An Energy-Stable Scheme for Incompressible Navier-Stokes Equations with Periodically Updated Coefficient Matrix

TL;DR

This paper introduces an energy-stable numerical scheme for incompressible Navier-Stokes equations that uses periodically updated coefficient matrices to improve computational efficiency while maintaining accuracy and stability.

Contribution

The novel scheme combines the gPAV framework with periodic coefficient matrix updates, enabling efficient and stable simulations of Navier-Stokes equations with large time steps.

Findings

The scheme maintains energy stability with large time steps.

Periodic updates of the velocity coefficient matrix have minimal impact on computational cost.

Numerical experiments demonstrate the method's accuracy and efficiency.

Abstract

We present an energy-stable scheme for simulating the incompressible Navier-Stokes equations based on the generalized Positive Auxiliary Variable (gPAV) framework. In the gPAV-reformulated system the original nonlinear term is replaced by a linear term plus a correction term, where the correction term is put under control by an auxiliary variable. The proposed scheme incorporates a pressure-correction type strategy into the gPAV procedure, and it satisfies a discrete energy stability property. The scheme entails the computation of two copies of the velocity and pressure within a time step, by solving an individual de-coupled linear equation for each of these field variables.
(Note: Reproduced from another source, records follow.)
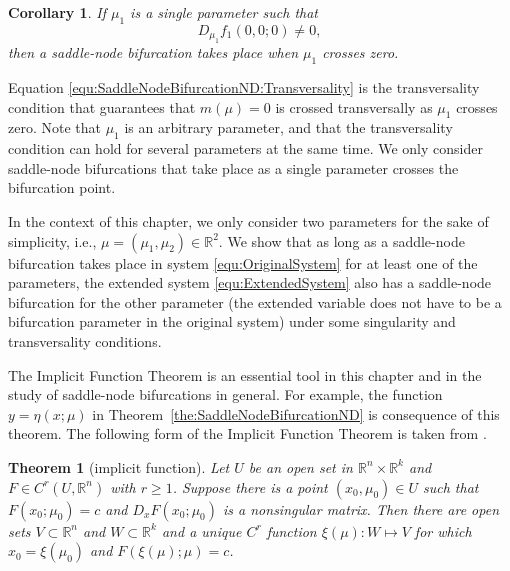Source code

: \documentclass[12pt]{article}
\newtheorem{theorem}{Theorem}
\newtheorem{corollary}{Corollary}
\begin{document}
\begin{corollary}
    \label{the:SaddleNodeBifurcationNDCorollary}
    If $\mu_1$ is a single parameter such that 
    \begin{equation}
        D_{\mu_1}f_1(0,0;0)\neq 0,
        \label{equ:SaddleNodeBifurcationND:Transversality}
    \end{equation}
    then a saddle-node bifurcation takes place when $\mu_1$ crosses zero.
\end{corollary}

Equation \eqref{equ:SaddleNodeBifurcationND:Transversality} is the transversality condition that guarantees that $m(\mu)=0$ is crossed transversally as $\mu_{1}$ crosses zero. Note that $\mu_{1}$ is an arbitrary parameter, and that the transversality condition can hold for several parameters at the same time. We only consider saddle-node bifurcations that take place as a single parameter crosses the bifurcation point.

In the context of this chapter, we only consider two parameters for the sake of simplicity, i.e., $\mu=(\mu_{1},\mu_{2})\in\mathbb{R}^{2}$. We show that as long as a saddle-node bifurcation takes place in system \eqref{equ:OriginalSystem} for at least one of the parameters, the extended system \eqref{equ:ExtendedSystem} also has a saddle-node bifurcation for the other parameter (the extended variable does not have to be a bifurcation parameter in the original system) under some singularity and transversality conditions.

The Implicit Function Theorem is an essential tool in this chapter and in the study of saddle-node bifurcations in general. For example, the function $y=\eta(x;\mu)$ in Theorem~\ref{the:SaddleNodeBifurcationND} is consequence of this theorem. The following form of the Implicit Function Theorem is taken from \citet[Ch. 8]{Meiss2007}.
\begin{theorem}[implicit function]
    \label{the:ImplicitFunction}
    Let $U$ be an open set in $\mathbb{R}^{n}\times\mathbb{R}^{k}$ and $F\in C^{r}(U,\mathbb{R}^{n})$ with $r\geq 1$. Suppose there is a point $(x_{0},\mu_{0})\in U$ such that $F(x_{0};\mu_{0})=c$ and $D_{x}F(x_{0};\mu_{0})$ is a nonsingular matrix. Then there are open sets $V\subset \mathbb{R}^{n}$ and $W\subset \mathbb{R}^{k}$ and a unique $C^{r}$ function $\xi(\mu):W\mapsto V$ for which $x_{0}=\xi(\mu_{0})$ and $F(\xi(\mu);\mu)=c$.
\end{theorem}
\end{document}

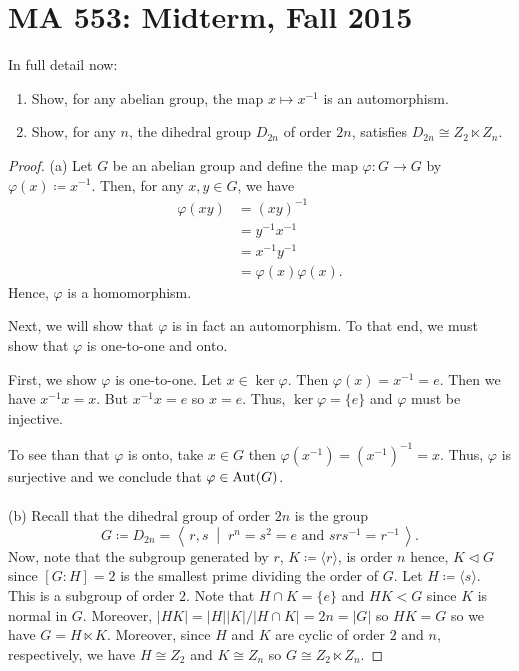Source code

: \chapter{MA 553: Midterm, Fall 2015}
In full detail now:
\begin{problem}
\begin{enumerate}[label=(\alph*)]
\item Show, for any abelian group, the map $x\mapsto x^{-1}$ is an
  automorphism.
\item Show, for any $n$, the dihedral group $D_{2n}$ of order $2n$,
  satisfies $D_{2n}\cong Z_2\ltimes Z_n$.
\end{enumerate}
\end{problem}
\begin{proof}
(a) Let $G$ be an abelian group and define the map $\varphi\colon G\to G$
by $\varphi(x)\coloneqq x^{-1}$. Then, for any $x,y\in G$, we have
\begin{align*}
\varphi(xy)&=(xy)^{-1}\\
           &=y^{-1}x^{-1}\\
           &=x^{-1}y^{-1}\\
           &=\varphi(x)\varphi(x).
\end{align*}
Hence, $\varphi$ is a homomorphism.

Next, we will show that $\varphi$ is in fact an automorphism. To that end,
we must show that $\varphi$ is one-to-one and onto.

First, we show $\varphi$ is one-to-one. Let $x\in\ker\varphi$. Then
$\varphi(x)=x^{-1}=e$. Then we have $x^{-1}x=x$. But $x^{-1}x=e$ so
$x=e$. Thus, $\ker\varphi=\{e\}$ and $\varphi$ must be injective.

To see than that $\varphi$ is onto, take $x\in G$ then
$\varphi(x^{-1})=\left(x^{-1}\right)^{-1}=x$. Thus, $\varphi$ is surjective
and we conclude that $\varphi\in\operatorname{Aut}(G)$.
\\\\
(b) Recall that the dihedral group of order $2n$ is the group
\[
G\coloneqq
D_{2n}=
\left<\,r,s\;\middle|\;\text{$r^n=s^2=e$ and $srs^{-1}=r^{-1}$}\,\right>.
\]
Now, note that the subgroup generated by $r$, $K\coloneqq\langle r\rangle$,
is order $n$ hence, $K\lhd G$ since $[G:H]=2$ is the smallest prime
dividing the order of $G$. Let $H\coloneqq\langle s\rangle$. This is a
subgroup of order $2$. Note that $H\cap K=\{e\}$ and $HK<G$ since $K$ is
normal in $G$. Moreover, $|HK|=|H||K|/|H\cap K|=2n=|G|$ so $HK=G$ so we
have $G=H\ltimes K$. Moreover, since $H$ and $K$ are cyclic of order $2$
and $n$, respectively, we have $H\cong Z_2$ and $K\cong Z_n$ so $G\cong
Z_2\ltimes Z_n$.
\end{proof}

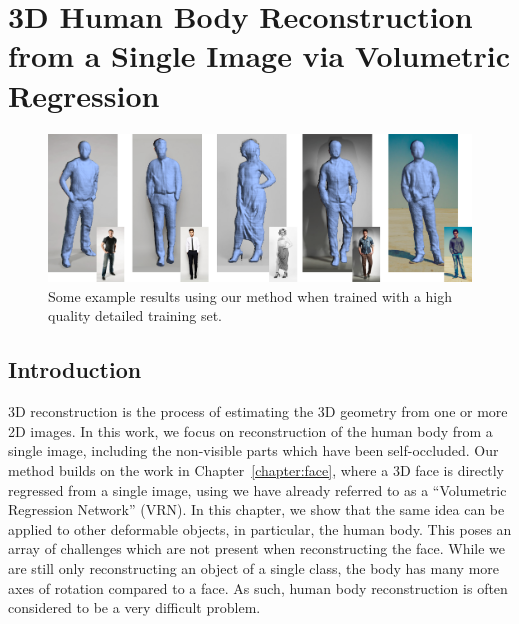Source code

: \graphicspath{{chapter_humans/}}
\chapter{3D Human Body Reconstruction from a Single Image via
  Volumetric Regression}
\label{chapter:human}



\begin{figure}[h!]
  \centering
  \includegraphics[width=\linewidth]{img/demo.png}
  \caption[Example reconstructions]{Some example results using our
    method when trained with a high quality detailed training set.}
  \label{fig:topdemo}
\end{figure}


\section{Introduction}


3D reconstruction is the process of estimating the 3D geometry from
one or more 2D images. In this work, we focus on reconstruction of the
human body from a single image, including the non-visible parts which
have been self-occluded. Our method builds on the work in
Chapter~\ref{chapter:face}, where a 3D face is directly regressed from
a single image, using we have already referred to as a ``Volumetric
Regression Network'' (VRN). In this chapter, we show that the same
idea can be applied to other deformable objects, in particular, the
human body. This poses an array of challenges which are not present
when reconstructing the face. While we are still only reconstructing
an object of a single class, the body has many more axes of rotation
compared to a face. As such, human body reconstruction is often
considered to be a very difficult problem.

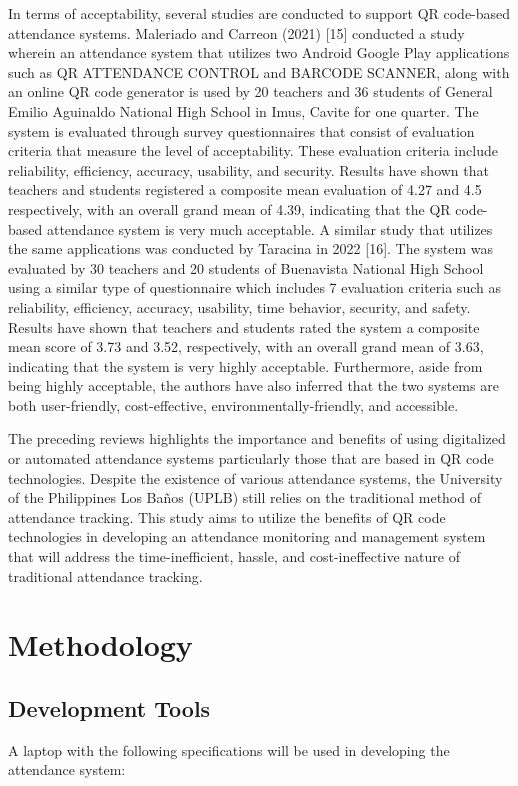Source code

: \documentclass[journal]{./IEEE/IEEEtran}
\begin{document}
In terms of acceptability, several studies are conducted to support QR code-based attendance systems. Maleriado and Carreon (2021) [15] conducted a study wherein an attendance system that utilizes two Android Google Play applications such as QR ATTENDANCE CONTROL and BARCODE SCANNER, along with an online QR code generator is used by 20 teachers and 36 students of General Emilio Aguinaldo National High School in Imus, Cavite for one quarter. The system is evaluated through survey questionnaires that consist of evaluation criteria that measure the level of acceptability. These evaluation criteria include reliability, efficiency, accuracy, usability, and security. Results have shown that teachers and students registered a composite mean evaluation of 4.27 and 4.5 respectively, with an overall grand mean of 4.39, indicating that the QR code-based attendance system is very much acceptable. A similar study that utilizes the same applications was conducted by Taracina in 2022 [16]. The system was evaluated by 30 teachers and 20 students of Buenavista National High School using a similar type of questionnaire which includes 7 evaluation criteria such as reliability, efficiency, accuracy, usability, time behavior, security, and safety. Results have shown that teachers and students rated the system a composite mean score of 3.73 and 3.52, respectively, with an overall grand mean of 3.63, indicating that the system is very highly acceptable. Furthermore, aside from being highly acceptable, the authors have also inferred that the two systems are both user-friendly, cost-effective, environmentally-friendly, and accessible. 

The preceding reviews highlights the importance and benefits of using digitalized or automated attendance systems particularly those that are based in QR code technologies. Despite the existence of various attendance systems, the University of the Philippines Los Baños (UPLB) still relies on the traditional method of attendance tracking. This study aims to utilize the benefits of QR code technologies in developing an attendance monitoring and management system that will address the time-inefficient, hassle, and cost-ineffective nature of traditional attendance tracking.


\section{Methodology}

\subsection{Development Tools}
A laptop with the following specifications will be used in developing the attendance system:
\end{document}
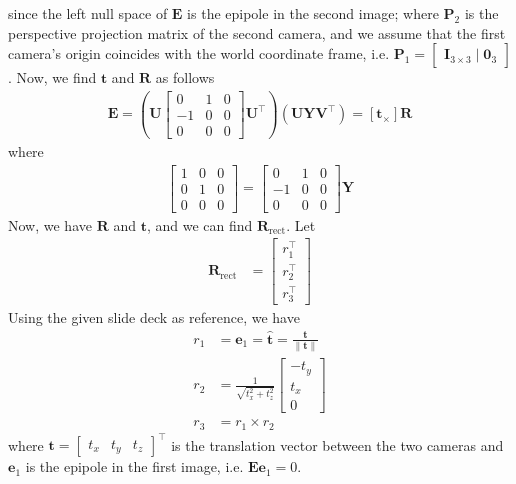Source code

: \documentclass[10pt]{article}
\begin{document}
    since the left null space of $\mathbf{E}$ is the epipole in the second image;
    where $\mathbf{P}_{2}$ is the perspective projection matrix of the second
    camera, and we assume that the first camera's origin coincides with the world
    coordinate frame, i.e. $\mathbf{P}_{1} = \begin{bmatrix}
        \mathbf{I}_{3 \times 3} \mid \mathbf{0}_{3}
    \end{bmatrix}$. Now, we find $\mathbf{t}$ and $\mathbf{R}$ as follows
    \begin{align*}
        \mathbf{E} = \left( \mathbf{U} \begin{bmatrix}
            0 & 1 & 0 \\
            -1 & 0 & 0 \\
            0 & 0 & 0
        \end{bmatrix} \mathbf{U}^{\top} \right)
        \left( \mathbf{U} \mathbf{Y} \mathbf{V}^{\top} \right)
        = [\mathbf{t}_{\times}] \mathbf{R}
    \end{align*}
    where
    \begin{align*}
        \begin{bmatrix}
            1 & 0 & 0 \\
            0 & 1 & 0 \\
            0 & 0 & 0
        \end{bmatrix} = \begin{bmatrix}
            0 & 1 & 0 \\
            -1 & 0 & 0 \\
            0 & 0 & 0
        \end{bmatrix} \mathbf{Y}
    \end{align*}
    Now, we have $\mathbf{R}$ and $\mathbf{t}$, and we can find $\mathbf{R}_{\text{rect}}$. Let
    \begin{align*}
        \mathbf{R}_{\text{rect}} &= \begin{bmatrix}
            r_{1}^{\top} \\ r_{2}^{\top} \\ r_{3}^{\top}
        \end{bmatrix}
    \end{align*}
    Using the given slide deck as reference, we have
    \begin{align*}
        r_{1} &= \mathbf{e}_{1} = \mathbf{\hat{t}} = \frac{\mathbf{t}}{\lVert \mathbf{t} \rVert} \\
        r_{2} &= \frac{1}{\sqrt{t_{x}^{2} + t_{z}^{2}}} \begin{bmatrix}
            -t_{y} \\ t_{x} \\ 0
        \end{bmatrix} \\
        r_{3} &= r_{1} \times r_{2}
    \end{align*}
    where $\mathbf{t} = \begin{bmatrix} t_{x} & t_{y} & t_{z} \end{bmatrix}^{\top}$
    is the translation vector between the two cameras and $\mathbf{e}_{1}$ is the
    epipole in the first image, i.e. $\mathbf{E} \mathbf{e}_{1} = 0$.
\end{document}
Upon discretization the pressure linear system involves a constant coefficient matrix that can be pre-computed, while the velocity linear system involves a coefficient matrix that is updated periodically, once every $k_0$ time steps in the current work, where $k_0$ is a user-specified integer. The auxiliary variable, being a scalar-valued number, is computed by a well-defined explicit formula, which guarantees the positivity of its computed values. It is observed that the current method can produce accurate simulation results at large (or fairly large) time step sizes for the incompressible Navier-Stokes equations. The impact of the periodic coefficient-matrix update on the overall cost of the method is observed to be small in typical numerical simulations. Several flow problems have been simulated to demonstrate the accuracy and performance of the method developed herein.